ACA’s Employer Wellness Program Rules: New Challenges for Employers

We’re currently at the height of “open enrollment” season – the annual period during which most employers offering health benefits to their employees roll out information on changes to the benefits plan and assist employees in making their benefit selections for the coming year.  Employees can expect to see new programs, incentives, and opportunities offered by their employers with regard to wellness program participation and achievement of wellness goals, as a result of the ACA.  Unfortunately, when it comes to the employer wellness program rules issued this summer by the US Departments of Health and Human Services, Labor, and Treasury, ACA might well stand for the Ambiguity and Confusion Act. 

According to the official Fact Sheet on the Affordable Care Act and Wellness Programs (, the “Act creates new incentives and builds on existing wellness program policies to promote employer wellness programs and encourage opportunities to support healthier workplaces.”  What’s not said is that the Act places employers at increased risk of litigation and expense, stifles innovation, and vitiates employers’ ability to address the population health crisis of unhealthy lifestyles.

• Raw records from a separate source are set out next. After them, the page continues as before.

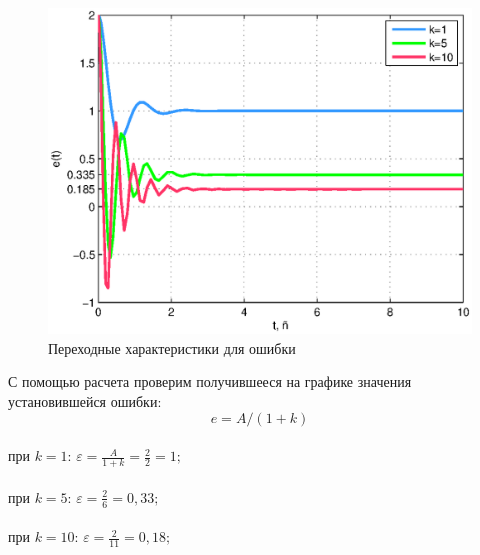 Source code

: \documentclass[12pt,a4paper]{article}
\begin{document}
\begin{figure}[H]
	\centering
	\includegraphics[width=0.8\linewidth]{scheme/plot2.eps}
	\caption{Переходные характеристики для ошибки}
\end{figure}

С помощью расчета проверим получившееся на графике значения установившейся ошибки:
\begin{equation}
e=A/(1+k)
\end{equation}
\newpage
\\при $k=1$: $\varepsilon = \displaystyle{\frac{A}{1+k}}={\frac{2}{2}}=1;$\\
\\при $k=5$: $\varepsilon = \displaystyle{\frac{2}{6}}=0,33;$\\
\\при $k=10$: $\varepsilon = \displaystyle{\frac{2}{11}}=0,18;$\\
\end{document}
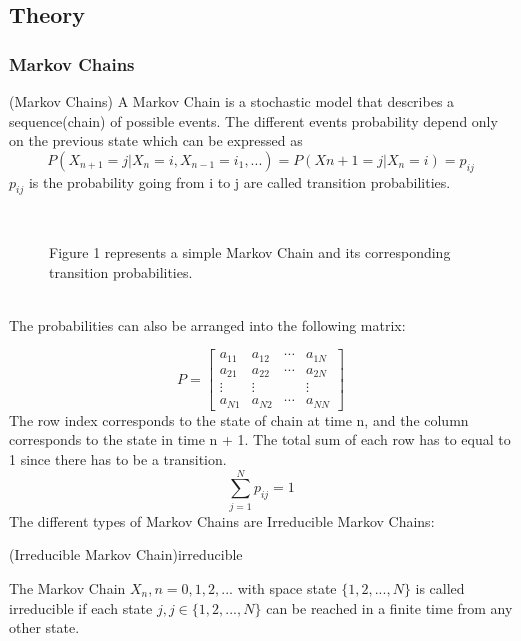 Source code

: 
\subsection{Theory}
\label{sec:theory1}
\subsubsection{Markov Chains}
\label{sec:markov1}
\begin{definition}{(Markov Chains)}
    A Markov Chain is a stochastic model that describes a sequence(chain) of possible events. The different events probability depend only on the previous state which can be expressed as
\begin{equation}
    P(X_{n+1} = j|X_n = i,X_{n−1} = i_1,...) = P(X{n+1} = j|X_n = i) = p_{ij}
\end{equation}
$p_{ij}$ is the probability going from i to j are called transition probabilities.
\end{definition}

\\
\begin{figure}[H]
    \centering
    \triangles{}
    \caption{Figure 1 represents a simple Markov Chain and its corresponding transition probabilities.}
\end{figure}


\\The probabilities can also be arranged into the following matrix:

\begin{equation*}
P = 
\begin{bmatrix}
a_{11} & a_{12} & \cdots & a_{1N} \\
a_{21} & a_{22} & \cdots & a_{2N} \\
\vdots  & \vdots  &  & \vdots  \\
a_{N1} & a_{N2} & \cdots & a_{NN} 
\end{bmatrix}
\end{equation*}
The row index corresponds to the state of chain at time n, and
the column corresponds to the state in time n + 1. The total sum of each row has to equal to 1 since there has to be a transition.
\begin{equation}
    \sum_{j=1}^{N} p_{ij} = 1
\end{equation}
The different types of Markov Chains are Irreducible Markov Chains:

\begin{definition}{(Irreducible Markov Chain)}{irreducible}

The Markov Chain $X_n,n = 0,1,2,...$ with space state $\{1,2,...,N\}$
is called irreducible if each state $j,j ∈\{1,2,...,N\}$ can be
reached in a finite time from any other state.
\end{definition}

Among key features of the rules is the distinction between “participatory” and “health-contingent” programs and incentives.  Participatory programs either do not offer a financial incentive, or link the incentive solely to participation in general aspects of the program, such as completing a health risk appraisal or attending a wellness seminar.  Health-contingent programs and incentives involve participation in a program addressing a specific health factor (e.g. weight management program) or achieving a particular outcome (e.g. losing weight or achieving normal body mass index).  There remains some ambiguity as to when a participatory program crosses the line and becomes health-contingent, even though it remains focused on participation rather than an outcome.

Ambiguity abounds in the wellness rules, as a result of the effort to ensure that health-contingent programs be nondiscriminatory: programs must be “reasonably designed,” offer a “reasonable chance of improving health or preventing disease,” be “reasonably designed to be available to all similarly situated individuals,” and offer “reasonable alternatives” to individuals who might not qualify for a reward due to a medical condition.  Employers must provide a “reasonable alternative standard” if an individual’s personal physician states that a plan’s standard is not medically appropriate for that individual.  It all sounds perfectly reasonable, doesn’t it?  The problem is that, with little precedent, and minimal regulatory guidance, employers are further exposed to risk of litigation, and significant statutory penalties for non-compliance, and are needing to further invest in seeking counsel from attorneys, benefits consultants, and other members of the ACA cottage industry.       

For me, what’s most troubling is the ambiguous requirement that programs not be “overly burdensome” for employees.  Employers face the significant burden of paying for the direct care costs and the indirect (lost productivity) costs associated with poor health, much of which is associated with lifestyle choices.  Perhaps it’s time that the employer’s significant burden was more equitably shared with employees.  As someone who has lost 30 pounds (15% of body weight) over the past year I can attest to the inherently “burdensome” nature of weight loss.  Of course, we need to ensure that national policies don’t discriminate against people with genetic predisposition to obesity and other health risks; the question is how to ensure that the wellness rules make accommodations and not excuses for poor lifestyle choices.